Except that in those two weeks, Polystratus became a manto me. Since that time, I have seen this happen again and again – worthy men develop a kinship with their opponents, just as unworthy men come to loathe them. The worthiness resides in the competitor – if he brings with him an ability to emulate and admire his enemy, then he is a better man for it. Or so I think.
At any rate, after a fortnight of daily struggle in the mud of spring, Polystratus was a passable pankrationist, and probably the best swordsman in the foot companions – not that they ever fought with swords. But still.
All this time, every morning that I was paired with another man in a contest, I lay down – if not literally, then in effect.
Aristotle shook his head, and then, after another week, didn’t even bother with that.
But Alexander began to look at me curiously.

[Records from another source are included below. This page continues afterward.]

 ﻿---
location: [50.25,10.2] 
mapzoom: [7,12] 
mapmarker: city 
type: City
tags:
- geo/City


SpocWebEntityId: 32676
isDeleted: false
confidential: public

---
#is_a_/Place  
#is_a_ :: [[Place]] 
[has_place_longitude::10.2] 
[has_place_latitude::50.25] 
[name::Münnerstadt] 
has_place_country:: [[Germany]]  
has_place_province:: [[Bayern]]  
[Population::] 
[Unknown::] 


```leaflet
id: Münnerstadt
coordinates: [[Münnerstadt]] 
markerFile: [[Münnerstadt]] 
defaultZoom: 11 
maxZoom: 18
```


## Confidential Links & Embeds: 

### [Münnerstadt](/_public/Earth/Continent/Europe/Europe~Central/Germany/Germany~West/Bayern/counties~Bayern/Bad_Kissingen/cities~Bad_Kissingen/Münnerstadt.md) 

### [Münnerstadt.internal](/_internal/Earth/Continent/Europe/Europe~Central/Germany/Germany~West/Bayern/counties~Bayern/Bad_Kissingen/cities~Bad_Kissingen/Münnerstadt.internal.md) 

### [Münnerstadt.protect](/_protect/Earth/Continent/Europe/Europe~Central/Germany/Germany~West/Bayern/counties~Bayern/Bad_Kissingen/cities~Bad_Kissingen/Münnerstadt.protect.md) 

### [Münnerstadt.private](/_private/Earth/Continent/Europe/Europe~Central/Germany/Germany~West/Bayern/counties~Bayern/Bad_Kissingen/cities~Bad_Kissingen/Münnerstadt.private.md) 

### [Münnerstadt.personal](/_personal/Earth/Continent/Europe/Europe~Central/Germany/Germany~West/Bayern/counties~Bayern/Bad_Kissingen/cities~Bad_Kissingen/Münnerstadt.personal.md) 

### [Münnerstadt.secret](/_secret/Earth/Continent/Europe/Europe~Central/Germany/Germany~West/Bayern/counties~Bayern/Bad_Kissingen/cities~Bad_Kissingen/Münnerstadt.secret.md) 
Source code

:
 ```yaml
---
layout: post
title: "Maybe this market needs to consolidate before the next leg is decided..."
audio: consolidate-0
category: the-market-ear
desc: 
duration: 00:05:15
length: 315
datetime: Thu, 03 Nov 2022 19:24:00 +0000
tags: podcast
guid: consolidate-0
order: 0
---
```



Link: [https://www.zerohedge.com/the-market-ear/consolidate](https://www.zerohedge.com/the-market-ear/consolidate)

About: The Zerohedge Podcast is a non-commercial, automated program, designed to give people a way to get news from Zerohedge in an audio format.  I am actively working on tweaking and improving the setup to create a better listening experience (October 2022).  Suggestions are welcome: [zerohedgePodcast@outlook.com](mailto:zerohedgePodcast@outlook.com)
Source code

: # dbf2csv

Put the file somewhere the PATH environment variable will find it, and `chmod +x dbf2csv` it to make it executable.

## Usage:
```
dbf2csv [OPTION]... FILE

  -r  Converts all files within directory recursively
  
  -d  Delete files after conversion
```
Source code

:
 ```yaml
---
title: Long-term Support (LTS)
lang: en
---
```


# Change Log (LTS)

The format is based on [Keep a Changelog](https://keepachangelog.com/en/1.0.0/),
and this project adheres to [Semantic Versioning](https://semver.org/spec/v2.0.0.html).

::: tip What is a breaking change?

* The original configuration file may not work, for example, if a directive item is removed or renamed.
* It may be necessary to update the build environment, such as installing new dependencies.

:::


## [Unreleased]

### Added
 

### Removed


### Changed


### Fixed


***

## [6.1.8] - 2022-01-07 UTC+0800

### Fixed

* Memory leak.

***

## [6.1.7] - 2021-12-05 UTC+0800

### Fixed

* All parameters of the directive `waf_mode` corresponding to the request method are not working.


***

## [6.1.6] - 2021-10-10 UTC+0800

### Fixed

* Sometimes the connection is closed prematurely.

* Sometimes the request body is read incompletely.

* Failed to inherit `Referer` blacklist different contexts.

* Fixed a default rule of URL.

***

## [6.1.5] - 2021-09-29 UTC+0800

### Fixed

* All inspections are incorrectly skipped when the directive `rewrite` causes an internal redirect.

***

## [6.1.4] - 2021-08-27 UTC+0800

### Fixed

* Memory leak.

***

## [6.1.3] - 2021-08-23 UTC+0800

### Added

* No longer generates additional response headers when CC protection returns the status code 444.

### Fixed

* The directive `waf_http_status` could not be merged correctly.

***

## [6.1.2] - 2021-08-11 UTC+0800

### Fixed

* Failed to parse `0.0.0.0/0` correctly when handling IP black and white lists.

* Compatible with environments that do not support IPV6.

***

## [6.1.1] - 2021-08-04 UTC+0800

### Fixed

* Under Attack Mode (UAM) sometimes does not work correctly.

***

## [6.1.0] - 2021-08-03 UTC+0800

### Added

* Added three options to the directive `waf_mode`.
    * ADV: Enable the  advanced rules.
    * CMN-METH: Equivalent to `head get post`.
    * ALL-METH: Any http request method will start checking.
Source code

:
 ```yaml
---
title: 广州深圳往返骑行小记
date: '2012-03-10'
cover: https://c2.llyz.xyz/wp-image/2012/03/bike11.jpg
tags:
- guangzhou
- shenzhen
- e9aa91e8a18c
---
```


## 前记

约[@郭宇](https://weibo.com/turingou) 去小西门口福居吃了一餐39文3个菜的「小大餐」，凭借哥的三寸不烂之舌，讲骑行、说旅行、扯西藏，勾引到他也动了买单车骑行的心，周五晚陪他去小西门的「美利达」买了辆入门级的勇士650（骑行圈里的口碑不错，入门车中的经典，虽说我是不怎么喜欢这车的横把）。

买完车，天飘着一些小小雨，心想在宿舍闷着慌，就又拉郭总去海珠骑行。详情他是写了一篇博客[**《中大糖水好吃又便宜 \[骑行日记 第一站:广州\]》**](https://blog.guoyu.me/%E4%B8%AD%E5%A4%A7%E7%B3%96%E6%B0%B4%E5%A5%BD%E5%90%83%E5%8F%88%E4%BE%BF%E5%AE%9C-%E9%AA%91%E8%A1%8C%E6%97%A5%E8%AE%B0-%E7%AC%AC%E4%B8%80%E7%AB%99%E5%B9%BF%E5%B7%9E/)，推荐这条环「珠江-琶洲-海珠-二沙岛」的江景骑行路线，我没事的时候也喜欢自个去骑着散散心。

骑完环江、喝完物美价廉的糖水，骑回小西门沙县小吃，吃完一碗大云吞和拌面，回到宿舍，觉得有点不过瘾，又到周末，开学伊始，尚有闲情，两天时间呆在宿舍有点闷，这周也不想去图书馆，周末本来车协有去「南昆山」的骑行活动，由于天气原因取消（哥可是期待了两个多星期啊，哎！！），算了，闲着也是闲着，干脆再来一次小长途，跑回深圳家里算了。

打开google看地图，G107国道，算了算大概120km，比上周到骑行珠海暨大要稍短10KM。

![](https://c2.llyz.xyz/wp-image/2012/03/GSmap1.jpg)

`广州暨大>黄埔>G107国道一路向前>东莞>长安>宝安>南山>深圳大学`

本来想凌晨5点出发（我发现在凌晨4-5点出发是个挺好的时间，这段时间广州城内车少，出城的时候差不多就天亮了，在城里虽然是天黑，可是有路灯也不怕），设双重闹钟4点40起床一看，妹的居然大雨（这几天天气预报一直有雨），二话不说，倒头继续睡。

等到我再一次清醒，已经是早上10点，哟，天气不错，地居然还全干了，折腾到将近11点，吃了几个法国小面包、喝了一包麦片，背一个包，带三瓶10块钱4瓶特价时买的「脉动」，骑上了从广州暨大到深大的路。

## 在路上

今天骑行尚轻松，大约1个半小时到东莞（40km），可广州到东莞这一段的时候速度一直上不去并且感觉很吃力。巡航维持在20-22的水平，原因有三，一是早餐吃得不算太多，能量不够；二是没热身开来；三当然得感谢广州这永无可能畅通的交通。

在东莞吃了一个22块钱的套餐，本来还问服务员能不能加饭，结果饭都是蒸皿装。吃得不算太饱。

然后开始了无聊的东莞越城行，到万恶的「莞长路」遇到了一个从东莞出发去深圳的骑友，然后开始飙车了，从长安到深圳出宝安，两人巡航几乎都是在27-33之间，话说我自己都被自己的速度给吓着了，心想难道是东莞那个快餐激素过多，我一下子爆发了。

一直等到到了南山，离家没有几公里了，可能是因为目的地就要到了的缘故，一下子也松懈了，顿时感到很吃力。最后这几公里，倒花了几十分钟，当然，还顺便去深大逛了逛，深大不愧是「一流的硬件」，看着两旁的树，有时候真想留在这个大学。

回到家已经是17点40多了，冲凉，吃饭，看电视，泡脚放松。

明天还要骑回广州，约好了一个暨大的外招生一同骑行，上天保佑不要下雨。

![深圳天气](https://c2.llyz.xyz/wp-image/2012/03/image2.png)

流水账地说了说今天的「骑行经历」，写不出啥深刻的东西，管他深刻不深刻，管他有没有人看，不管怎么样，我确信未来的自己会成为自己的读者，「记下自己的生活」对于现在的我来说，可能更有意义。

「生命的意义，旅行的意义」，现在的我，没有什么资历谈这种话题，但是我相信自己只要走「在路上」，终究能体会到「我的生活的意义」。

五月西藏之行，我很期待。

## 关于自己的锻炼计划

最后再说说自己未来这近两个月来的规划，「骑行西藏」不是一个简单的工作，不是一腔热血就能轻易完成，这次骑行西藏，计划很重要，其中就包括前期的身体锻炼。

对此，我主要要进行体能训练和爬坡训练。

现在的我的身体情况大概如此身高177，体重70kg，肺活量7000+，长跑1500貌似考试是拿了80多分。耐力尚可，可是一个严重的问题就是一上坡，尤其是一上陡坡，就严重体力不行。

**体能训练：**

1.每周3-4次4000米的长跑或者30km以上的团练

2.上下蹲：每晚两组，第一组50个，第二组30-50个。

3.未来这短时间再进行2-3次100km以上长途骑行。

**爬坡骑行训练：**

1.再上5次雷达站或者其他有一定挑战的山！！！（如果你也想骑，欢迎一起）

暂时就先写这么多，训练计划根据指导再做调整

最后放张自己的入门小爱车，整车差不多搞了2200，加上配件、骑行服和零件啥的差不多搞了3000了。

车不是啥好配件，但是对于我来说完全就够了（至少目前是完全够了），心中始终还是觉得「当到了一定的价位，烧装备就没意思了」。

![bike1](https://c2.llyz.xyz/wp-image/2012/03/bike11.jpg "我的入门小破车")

Cleomenes ceased to come and sit with me, or to flirt with my bed-warmer. I should put in here that Philip had become deeply concerned by Alexander’s little ways – with sex. It was known to every one of us that Philip thought that his son was soft – possibly effeminate. A gynnis. There had been loud words exchanged on the subject, and Olympias – never a subtle woman – sent Alexander a hetaera, a courtesan, named Calixeinna.

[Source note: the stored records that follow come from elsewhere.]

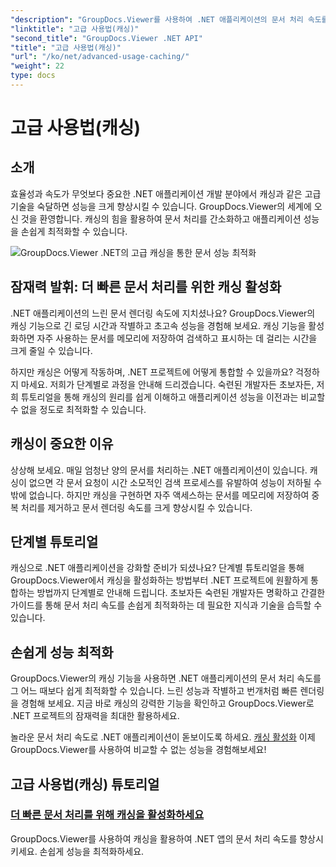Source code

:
 ```yaml
---
"description": "GroupDocs.Viewer를 사용하여 .NET 애플리케이션의 문서 처리 속도를 최적화하는 고급 기술을 알아보세요. 더 빠른 성능을 위해 캐싱을 활성화하는 방법을 지금 바로 알아보세요!"
"linktitle": "고급 사용법(캐싱)"
"second_title": "GroupDocs.Viewer .NET API"
"title": "고급 사용법(캐싱)"
"url": "/ko/net/advanced-usage-caching/"
"weight": 22
type: docs
---
```

# 고급 사용법(캐싱)


## 소개

효율성과 속도가 무엇보다 중요한 .NET 애플리케이션 개발 분야에서 캐싱과 같은 고급 기술을 숙달하면 성능을 크게 향상시킬 수 있습니다. GroupDocs.Viewer의 세계에 오신 것을 환영합니다. 캐싱의 힘을 활용하여 문서 처리를 간소화하고 애플리케이션 성능을 손쉽게 최적화할 수 있습니다.

![GroupDocs.Viewer .NET의 고급 캐싱을 통한 문서 성능 최적화](/viewer/advanced-usage/image.png)
## 잠재력 발휘: 더 빠른 문서 처리를 위한 캐싱 활성화

.NET 애플리케이션의 느린 문서 렌더링 속도에 지치셨나요? GroupDocs.Viewer의 캐싱 기능으로 긴 로딩 시간과 작별하고 초고속 성능을 경험해 보세요. 캐싱 기능을 활성화하면 자주 사용하는 문서를 메모리에 저장하여 검색하고 표시하는 데 걸리는 시간을 크게 줄일 수 있습니다.

하지만 캐싱은 어떻게 작동하며, .NET 프로젝트에 어떻게 통합할 수 있을까요? 걱정하지 마세요. 저희가 단계별로 과정을 안내해 드리겠습니다. 숙련된 개발자든 초보자든, 저희 튜토리얼을 통해 캐싱의 원리를 쉽게 이해하고 애플리케이션 성능을 이전과는 비교할 수 없을 정도로 최적화할 수 있습니다.

## 캐싱이 중요한 이유

상상해 보세요. 매일 엄청난 양의 문서를 처리하는 .NET 애플리케이션이 있습니다. 캐싱이 없으면 각 문서 요청이 시간 소모적인 검색 프로세스를 유발하여 성능이 저하될 수밖에 없습니다. 하지만 캐싱을 구현하면 자주 액세스하는 문서를 메모리에 저장하여 중복 처리를 제거하고 문서 렌더링 속도를 크게 향상시킬 수 있습니다.

## 단계별 튜토리얼

캐싱으로 .NET 애플리케이션을 강화할 준비가 되셨나요? 단계별 튜토리얼을 통해 GroupDocs.Viewer에서 캐싱을 활성화하는 방법부터 .NET 프로젝트에 원활하게 통합하는 방법까지 단계별로 안내해 드립니다. 초보자든 숙련된 개발자든 명확하고 간결한 가이드를 통해 문서 처리 속도를 손쉽게 최적화하는 데 필요한 지식과 기술을 습득할 수 있습니다.

## 손쉽게 성능 최적화

GroupDocs.Viewer의 캐싱 기능을 사용하면 .NET 애플리케이션의 문서 처리 속도를 그 어느 때보다 쉽게 최적화할 수 있습니다. 느린 성능과 작별하고 번개처럼 빠른 렌더링을 경험해 보세요. 지금 바로 캐싱의 강력한 기능을 확인하고 GroupDocs.Viewer로 .NET 프로젝트의 잠재력을 최대한 활용하세요.

놀라운 문서 처리 속도로 .NET 애플리케이션이 돋보이도록 하세요. [캐싱 활성화](./enable-caching/) 이제 GroupDocs.Viewer를 사용하여 비교할 수 없는 성능을 경험해보세요!

## 고급 사용법(캐싱) 튜토리얼
### [더 빠른 문서 처리를 위해 캐싱을 활성화하세요](./enable-caching/)
GroupDocs.Viewer를 사용하여 캐싱을 활용하여 .NET 앱의 문서 처리 속도를 향상시키세요. 손쉽게 성능을 최적화하세요.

She was outrageously beautiful, with the sort of body – high, perfectly round breasts, a tiny waist, a long, sculpted face with small, thick lips for kissing and enormous eyes – the sort of body that drives men mad.
All of us – even the prince – lived in the Macedonian version of a Spartan barracks, in messes of ten boys – five oldsters and five youngsters. Some oldsters slept alone, some with each other, some with the younger boys. Some were just sharing cloaks for warmth. Eh? And some weren’t. Until Calixeinna came.
The poor thing was appalled to be the only woman in what must have seemed like an armed camp with academics. She was quite intelligent – she could recite great swathes of the Iliad– but the idea that she had no room of her own, that she had to dress and undress with forty boys, made her angry. She threatened to leave.
Alexander refused to live outside the barracks.
Aristotle bit his lips, cursed and found women for us all, or, if not all, at least a few per mess. Country girls – not prostitutes, no one’s father would have allowed that. The king offered them all dowries and regular pay, and I suspect there was no shortage of volunteers – we were good-looking, clean and noble.
Of course, this was also the occasion for his famous lecture on the life of hedonism versus the life of restraint and self-control, too.
The truth is that our barracks life improved immeasurably when the women moved in. The clothes were cleaner, the conversation was better, and the youngsters began to laugh and play – the women wouldn’t allow them to be abused. Women exert a subtle influence – not so subtle, sometimes. They will say things without fear that even a warrior might fear to say.
At any rate, I had a regular bed-warmer from the first. She was named Iphegenia – some parents need a better classical education – and she was pretty enough, with large hips and smooth muscles and breasts. She was scared the first time we were naked together, and after that, not – and she was never put off by my scars. I can’t say I loved her – she was the most selfish woman I’ve ever known well – but she took good care of me, bore my first bastard and my pater put her on a farm for me. I hope she lives yet.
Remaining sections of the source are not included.